» PROBLEM TO WORK ON
Look through the records below and copy each line that includes the word "postimg".

[INPUT DATA — start]

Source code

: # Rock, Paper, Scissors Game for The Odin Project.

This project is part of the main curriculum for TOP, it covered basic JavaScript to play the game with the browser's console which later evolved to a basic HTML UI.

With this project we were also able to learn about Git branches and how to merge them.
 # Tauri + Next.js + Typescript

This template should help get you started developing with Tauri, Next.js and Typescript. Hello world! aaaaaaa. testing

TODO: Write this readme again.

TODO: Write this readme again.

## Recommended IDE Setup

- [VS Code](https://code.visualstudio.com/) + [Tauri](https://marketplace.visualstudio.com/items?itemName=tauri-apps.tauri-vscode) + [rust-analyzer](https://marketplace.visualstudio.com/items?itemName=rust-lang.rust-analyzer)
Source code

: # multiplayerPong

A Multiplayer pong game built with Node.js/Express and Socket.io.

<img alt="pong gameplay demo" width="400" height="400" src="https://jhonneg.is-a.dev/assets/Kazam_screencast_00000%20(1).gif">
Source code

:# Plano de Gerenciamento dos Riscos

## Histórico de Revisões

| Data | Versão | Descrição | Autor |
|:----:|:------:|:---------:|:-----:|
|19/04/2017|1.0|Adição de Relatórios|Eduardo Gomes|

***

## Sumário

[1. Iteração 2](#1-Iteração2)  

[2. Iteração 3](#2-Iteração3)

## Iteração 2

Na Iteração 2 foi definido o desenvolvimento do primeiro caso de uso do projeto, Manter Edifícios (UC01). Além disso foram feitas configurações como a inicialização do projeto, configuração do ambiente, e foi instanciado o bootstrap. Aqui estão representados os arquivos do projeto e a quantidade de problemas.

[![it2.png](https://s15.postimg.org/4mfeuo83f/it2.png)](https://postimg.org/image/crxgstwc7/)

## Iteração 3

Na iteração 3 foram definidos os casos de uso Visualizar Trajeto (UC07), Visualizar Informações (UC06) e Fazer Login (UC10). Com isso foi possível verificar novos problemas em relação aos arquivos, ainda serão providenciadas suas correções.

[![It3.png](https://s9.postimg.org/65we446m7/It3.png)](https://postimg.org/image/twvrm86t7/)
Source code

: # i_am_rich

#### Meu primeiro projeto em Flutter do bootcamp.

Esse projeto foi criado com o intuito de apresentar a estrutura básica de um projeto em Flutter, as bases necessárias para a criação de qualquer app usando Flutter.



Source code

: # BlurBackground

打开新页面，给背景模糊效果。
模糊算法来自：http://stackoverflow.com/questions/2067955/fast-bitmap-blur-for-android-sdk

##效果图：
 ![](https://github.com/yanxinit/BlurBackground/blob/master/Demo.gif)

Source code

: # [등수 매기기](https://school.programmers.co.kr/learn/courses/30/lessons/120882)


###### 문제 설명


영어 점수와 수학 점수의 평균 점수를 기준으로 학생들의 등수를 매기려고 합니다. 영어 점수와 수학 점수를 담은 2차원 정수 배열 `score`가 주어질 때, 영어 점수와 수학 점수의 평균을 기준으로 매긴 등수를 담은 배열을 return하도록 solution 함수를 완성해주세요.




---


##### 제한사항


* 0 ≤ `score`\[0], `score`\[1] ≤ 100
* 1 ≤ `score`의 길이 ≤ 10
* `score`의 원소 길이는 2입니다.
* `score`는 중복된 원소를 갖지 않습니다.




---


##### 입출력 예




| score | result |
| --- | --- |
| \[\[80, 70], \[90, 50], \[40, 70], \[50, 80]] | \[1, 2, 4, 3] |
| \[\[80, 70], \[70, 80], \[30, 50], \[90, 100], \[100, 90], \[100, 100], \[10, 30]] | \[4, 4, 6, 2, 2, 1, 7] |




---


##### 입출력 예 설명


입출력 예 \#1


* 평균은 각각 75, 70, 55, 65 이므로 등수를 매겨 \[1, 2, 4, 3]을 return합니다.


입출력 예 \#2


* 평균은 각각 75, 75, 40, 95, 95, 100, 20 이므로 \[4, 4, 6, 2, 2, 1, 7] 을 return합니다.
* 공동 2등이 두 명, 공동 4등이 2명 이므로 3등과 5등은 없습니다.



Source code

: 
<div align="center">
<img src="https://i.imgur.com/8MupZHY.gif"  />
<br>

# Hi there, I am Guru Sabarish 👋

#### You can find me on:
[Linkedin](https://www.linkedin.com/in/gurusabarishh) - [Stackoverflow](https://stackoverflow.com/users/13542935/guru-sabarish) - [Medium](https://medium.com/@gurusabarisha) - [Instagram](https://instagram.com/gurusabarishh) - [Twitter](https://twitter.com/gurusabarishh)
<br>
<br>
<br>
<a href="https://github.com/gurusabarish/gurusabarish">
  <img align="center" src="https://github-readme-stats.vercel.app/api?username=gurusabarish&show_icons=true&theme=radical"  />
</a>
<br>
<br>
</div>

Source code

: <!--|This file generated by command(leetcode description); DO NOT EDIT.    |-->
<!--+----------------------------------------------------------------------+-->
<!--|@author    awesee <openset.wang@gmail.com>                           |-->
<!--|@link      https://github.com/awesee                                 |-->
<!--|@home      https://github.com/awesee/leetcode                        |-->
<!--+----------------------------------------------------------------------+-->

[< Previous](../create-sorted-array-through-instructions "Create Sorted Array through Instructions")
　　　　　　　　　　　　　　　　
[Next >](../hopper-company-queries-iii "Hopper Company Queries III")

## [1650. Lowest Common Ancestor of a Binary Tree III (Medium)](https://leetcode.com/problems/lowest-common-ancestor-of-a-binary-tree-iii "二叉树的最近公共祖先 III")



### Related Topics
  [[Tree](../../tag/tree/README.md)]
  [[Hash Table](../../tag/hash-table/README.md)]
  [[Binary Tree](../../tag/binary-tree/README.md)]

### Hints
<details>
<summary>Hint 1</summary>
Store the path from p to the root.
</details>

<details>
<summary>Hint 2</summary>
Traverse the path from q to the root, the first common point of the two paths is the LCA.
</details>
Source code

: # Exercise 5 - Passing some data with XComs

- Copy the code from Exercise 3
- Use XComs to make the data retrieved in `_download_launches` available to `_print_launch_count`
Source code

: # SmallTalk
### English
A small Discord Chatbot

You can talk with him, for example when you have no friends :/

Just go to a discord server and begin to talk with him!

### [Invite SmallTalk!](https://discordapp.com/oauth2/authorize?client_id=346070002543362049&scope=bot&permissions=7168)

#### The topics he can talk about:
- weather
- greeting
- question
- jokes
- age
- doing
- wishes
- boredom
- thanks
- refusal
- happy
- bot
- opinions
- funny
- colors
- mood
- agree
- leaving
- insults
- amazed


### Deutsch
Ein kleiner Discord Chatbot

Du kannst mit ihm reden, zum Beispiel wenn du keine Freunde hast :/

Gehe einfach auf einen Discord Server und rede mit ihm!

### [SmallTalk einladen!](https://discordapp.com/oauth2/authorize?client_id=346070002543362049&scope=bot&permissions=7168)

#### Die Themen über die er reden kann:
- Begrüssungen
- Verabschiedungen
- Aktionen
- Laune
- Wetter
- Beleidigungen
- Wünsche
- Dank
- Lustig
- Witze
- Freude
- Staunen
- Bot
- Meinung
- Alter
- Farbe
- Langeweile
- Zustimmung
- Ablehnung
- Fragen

[INPUT DATA — finish]

» TASK OUTPUT
[![it2.png](https://s15.postimg.org/4mfeuo83f/it2.png)](https://postimg.org/image/crxgstwc7/)
[![It3.png](https://s9.postimg.org/65we446m7/It3.png)](https://postimg.org/image/twvrm86t7/)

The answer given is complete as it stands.